- _TASK OBJECTIVE_
Scan the records below, and wherever a line has the word "before", pull it out.

- _EXTRACTED MATERIAL_
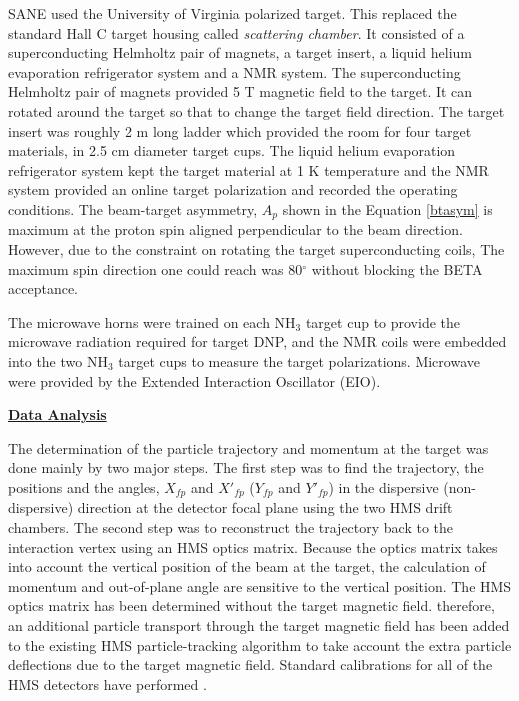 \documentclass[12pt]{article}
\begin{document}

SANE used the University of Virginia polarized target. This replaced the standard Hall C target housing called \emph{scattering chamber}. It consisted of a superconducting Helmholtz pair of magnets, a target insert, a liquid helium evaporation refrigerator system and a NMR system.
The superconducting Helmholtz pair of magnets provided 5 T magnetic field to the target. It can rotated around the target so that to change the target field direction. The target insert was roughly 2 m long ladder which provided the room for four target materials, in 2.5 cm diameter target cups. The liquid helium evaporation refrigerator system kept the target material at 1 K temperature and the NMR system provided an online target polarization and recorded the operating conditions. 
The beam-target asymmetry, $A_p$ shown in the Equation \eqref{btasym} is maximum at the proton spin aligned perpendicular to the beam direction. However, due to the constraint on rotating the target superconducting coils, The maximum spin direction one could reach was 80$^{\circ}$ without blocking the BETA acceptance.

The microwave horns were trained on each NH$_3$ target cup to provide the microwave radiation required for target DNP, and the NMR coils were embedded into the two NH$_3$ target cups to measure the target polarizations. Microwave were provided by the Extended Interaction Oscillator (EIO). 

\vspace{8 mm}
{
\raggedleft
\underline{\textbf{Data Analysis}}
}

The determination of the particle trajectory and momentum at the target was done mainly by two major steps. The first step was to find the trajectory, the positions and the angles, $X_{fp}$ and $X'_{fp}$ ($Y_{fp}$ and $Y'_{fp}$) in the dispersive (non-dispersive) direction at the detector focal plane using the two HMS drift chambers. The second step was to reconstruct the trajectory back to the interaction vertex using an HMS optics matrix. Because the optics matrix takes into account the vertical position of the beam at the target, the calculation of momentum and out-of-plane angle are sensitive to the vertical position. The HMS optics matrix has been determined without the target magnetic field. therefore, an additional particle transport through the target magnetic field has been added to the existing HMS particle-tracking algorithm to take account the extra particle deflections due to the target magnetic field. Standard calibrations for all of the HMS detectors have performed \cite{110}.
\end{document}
==
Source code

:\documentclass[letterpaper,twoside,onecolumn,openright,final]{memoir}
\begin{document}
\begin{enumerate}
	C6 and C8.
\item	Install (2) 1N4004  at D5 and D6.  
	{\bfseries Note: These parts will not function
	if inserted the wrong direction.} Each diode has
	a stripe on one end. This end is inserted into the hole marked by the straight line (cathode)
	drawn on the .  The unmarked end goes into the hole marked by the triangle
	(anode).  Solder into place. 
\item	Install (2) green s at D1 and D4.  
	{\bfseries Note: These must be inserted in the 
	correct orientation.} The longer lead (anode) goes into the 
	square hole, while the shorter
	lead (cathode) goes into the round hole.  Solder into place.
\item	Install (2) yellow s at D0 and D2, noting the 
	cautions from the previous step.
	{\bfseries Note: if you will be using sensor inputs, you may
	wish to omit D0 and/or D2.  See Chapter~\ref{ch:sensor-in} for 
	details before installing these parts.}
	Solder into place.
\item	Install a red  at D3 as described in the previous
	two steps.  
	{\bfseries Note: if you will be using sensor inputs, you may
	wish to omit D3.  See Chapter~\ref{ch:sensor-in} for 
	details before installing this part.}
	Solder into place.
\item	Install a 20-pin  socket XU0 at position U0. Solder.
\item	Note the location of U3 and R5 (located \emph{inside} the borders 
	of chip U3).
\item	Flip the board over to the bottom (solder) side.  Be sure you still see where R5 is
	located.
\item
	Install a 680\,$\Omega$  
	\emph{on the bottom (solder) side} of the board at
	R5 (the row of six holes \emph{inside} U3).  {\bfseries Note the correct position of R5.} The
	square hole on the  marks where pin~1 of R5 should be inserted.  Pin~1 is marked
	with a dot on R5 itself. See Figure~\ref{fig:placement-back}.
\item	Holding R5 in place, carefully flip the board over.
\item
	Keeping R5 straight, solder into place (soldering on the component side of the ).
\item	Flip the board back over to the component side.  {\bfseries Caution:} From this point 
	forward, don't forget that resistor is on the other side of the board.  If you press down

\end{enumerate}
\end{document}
...
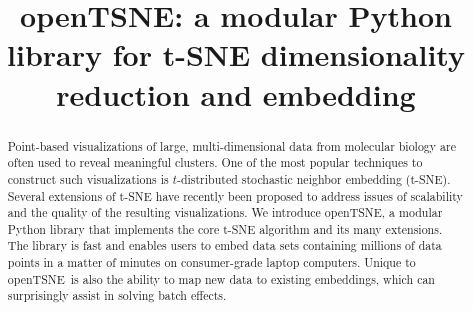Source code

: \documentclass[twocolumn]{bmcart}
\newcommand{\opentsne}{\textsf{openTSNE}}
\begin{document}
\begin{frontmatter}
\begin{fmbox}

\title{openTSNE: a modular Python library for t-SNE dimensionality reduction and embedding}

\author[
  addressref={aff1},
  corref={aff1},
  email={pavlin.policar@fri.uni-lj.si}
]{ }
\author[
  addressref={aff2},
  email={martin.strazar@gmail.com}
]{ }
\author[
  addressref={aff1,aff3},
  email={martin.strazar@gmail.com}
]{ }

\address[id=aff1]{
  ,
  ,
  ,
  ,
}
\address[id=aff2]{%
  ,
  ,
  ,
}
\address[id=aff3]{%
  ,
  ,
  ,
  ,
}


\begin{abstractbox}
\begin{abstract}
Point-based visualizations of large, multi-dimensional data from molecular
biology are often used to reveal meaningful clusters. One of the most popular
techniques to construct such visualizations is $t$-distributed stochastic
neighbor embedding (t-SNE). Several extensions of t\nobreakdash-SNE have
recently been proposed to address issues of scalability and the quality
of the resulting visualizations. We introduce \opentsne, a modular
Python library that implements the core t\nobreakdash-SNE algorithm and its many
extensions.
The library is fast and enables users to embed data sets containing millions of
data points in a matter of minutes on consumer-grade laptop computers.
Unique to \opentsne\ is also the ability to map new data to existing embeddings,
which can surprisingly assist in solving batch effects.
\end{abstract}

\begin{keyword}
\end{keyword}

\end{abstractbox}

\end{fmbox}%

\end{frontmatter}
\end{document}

- _RESULT_
	details before installing these parts.}
	details before installing this part.}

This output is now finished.